---------- Records to use
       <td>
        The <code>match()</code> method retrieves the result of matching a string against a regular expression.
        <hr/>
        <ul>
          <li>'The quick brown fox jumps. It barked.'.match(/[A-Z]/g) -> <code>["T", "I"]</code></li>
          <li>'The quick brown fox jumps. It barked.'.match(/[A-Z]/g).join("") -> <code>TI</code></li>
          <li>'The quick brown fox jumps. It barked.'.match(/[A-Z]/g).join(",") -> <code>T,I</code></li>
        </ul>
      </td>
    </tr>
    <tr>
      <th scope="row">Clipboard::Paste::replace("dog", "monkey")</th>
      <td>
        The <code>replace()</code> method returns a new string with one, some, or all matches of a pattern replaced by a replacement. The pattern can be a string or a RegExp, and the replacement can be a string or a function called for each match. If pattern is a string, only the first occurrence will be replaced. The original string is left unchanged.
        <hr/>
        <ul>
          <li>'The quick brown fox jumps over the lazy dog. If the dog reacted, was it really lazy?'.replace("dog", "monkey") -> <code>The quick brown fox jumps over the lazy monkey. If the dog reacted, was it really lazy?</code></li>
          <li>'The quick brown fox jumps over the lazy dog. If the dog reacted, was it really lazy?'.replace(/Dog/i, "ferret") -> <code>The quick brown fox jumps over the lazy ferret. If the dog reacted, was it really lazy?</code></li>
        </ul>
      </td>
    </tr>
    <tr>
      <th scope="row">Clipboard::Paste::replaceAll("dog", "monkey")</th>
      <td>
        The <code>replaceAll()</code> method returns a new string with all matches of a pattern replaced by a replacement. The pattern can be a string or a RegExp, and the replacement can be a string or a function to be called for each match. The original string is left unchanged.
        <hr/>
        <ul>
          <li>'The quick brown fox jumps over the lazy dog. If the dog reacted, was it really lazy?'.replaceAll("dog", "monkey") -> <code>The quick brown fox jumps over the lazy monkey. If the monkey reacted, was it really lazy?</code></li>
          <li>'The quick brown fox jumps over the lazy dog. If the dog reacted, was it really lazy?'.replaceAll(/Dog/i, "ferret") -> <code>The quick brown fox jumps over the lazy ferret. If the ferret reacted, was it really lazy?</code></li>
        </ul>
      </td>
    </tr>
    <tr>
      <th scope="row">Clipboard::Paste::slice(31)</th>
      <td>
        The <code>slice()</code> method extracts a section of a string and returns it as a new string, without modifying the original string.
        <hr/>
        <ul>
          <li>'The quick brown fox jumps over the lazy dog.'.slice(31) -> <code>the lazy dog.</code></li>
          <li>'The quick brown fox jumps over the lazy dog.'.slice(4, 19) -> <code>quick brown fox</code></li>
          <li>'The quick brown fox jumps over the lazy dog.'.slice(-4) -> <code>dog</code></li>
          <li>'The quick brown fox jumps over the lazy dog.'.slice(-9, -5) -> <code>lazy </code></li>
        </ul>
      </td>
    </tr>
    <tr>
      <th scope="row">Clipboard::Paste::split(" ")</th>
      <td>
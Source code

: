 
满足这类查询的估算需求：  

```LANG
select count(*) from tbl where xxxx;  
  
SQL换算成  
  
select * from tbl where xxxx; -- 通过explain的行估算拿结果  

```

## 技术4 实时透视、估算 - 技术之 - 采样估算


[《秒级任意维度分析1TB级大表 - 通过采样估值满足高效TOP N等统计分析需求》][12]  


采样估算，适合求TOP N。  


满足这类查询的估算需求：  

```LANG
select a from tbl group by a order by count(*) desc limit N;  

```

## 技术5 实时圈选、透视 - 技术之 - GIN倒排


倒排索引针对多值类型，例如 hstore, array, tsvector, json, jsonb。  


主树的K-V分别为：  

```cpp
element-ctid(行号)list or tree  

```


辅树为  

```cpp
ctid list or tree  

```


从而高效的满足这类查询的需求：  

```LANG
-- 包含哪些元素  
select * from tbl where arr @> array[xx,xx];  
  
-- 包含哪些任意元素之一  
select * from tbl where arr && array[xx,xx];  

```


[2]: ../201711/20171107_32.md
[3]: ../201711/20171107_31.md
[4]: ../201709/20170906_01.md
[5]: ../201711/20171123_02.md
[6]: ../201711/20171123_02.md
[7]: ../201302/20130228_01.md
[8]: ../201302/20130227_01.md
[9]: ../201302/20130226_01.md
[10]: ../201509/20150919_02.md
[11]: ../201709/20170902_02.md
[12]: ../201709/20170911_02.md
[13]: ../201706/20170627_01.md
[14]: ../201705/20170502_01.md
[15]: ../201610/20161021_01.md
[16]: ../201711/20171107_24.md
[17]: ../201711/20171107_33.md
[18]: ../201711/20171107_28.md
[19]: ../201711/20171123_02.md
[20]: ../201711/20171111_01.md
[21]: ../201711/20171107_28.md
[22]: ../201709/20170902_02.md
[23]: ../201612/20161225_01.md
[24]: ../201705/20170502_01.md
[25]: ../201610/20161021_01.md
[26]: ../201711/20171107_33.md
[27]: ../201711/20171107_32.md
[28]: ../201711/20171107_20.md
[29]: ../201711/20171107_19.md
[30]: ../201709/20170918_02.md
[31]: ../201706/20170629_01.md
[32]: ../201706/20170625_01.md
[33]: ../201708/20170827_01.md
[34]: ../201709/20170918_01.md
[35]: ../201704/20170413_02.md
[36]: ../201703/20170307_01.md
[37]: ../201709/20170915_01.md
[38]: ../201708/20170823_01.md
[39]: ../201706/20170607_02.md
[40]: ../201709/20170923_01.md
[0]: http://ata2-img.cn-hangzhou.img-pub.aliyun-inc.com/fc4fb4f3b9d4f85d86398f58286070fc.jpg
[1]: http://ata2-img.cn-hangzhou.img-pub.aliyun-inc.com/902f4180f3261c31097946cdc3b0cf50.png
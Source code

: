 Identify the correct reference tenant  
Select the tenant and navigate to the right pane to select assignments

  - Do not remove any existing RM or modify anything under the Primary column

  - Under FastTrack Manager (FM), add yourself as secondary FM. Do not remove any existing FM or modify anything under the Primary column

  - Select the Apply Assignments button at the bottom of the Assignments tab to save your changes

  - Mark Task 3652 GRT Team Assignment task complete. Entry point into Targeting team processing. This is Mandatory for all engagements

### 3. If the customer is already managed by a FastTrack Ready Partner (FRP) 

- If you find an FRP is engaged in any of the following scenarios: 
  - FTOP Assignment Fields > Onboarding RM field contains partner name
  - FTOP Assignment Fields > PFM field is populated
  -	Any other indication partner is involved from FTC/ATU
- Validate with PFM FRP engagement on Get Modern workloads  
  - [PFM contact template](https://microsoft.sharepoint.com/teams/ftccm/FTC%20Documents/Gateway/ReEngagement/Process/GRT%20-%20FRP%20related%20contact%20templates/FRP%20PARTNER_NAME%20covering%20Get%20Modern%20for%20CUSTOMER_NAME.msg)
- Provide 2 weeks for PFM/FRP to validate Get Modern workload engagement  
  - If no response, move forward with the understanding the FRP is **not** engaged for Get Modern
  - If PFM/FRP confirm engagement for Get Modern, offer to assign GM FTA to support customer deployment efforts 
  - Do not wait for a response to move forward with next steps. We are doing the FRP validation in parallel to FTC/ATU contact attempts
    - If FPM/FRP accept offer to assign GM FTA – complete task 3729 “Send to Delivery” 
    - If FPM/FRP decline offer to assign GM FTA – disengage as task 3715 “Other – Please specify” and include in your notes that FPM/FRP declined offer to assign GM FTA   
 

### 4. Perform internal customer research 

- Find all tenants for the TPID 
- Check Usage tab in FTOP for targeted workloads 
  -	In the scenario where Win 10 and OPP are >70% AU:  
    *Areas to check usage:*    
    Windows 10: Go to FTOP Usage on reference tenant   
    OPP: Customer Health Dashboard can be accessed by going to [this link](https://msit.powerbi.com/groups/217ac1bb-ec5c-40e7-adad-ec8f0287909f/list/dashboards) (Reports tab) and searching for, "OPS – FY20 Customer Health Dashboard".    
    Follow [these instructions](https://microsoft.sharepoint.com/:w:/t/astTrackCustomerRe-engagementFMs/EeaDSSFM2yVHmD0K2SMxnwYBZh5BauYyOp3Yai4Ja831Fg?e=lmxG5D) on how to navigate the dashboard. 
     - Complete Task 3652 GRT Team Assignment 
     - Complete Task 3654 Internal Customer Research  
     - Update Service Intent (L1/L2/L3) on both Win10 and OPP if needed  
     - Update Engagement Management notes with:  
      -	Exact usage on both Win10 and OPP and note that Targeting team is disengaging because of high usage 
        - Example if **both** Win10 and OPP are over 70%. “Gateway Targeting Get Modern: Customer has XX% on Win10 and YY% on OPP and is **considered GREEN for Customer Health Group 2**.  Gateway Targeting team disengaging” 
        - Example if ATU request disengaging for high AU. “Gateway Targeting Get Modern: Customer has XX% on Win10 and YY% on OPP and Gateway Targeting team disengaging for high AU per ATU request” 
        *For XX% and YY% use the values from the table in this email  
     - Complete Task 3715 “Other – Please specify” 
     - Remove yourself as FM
--------------------
Requirement
Each line containing "barked" belongs in the answer; pick these out of the material and copy them.

Solution to the problem
          <li>'The quick brown fox jumps. It barked.'.match(/[A-Z]/g) -> <code>["T", "I"]</code></li>
          <li>'The quick brown fox jumps. It barked.'.match(/[A-Z]/g).join("") -> <code>TI</code></li>
          <li>'The quick brown fox jumps. It barked.'.match(/[A-Z]/g).join(",") -> <code>T,I</code></li>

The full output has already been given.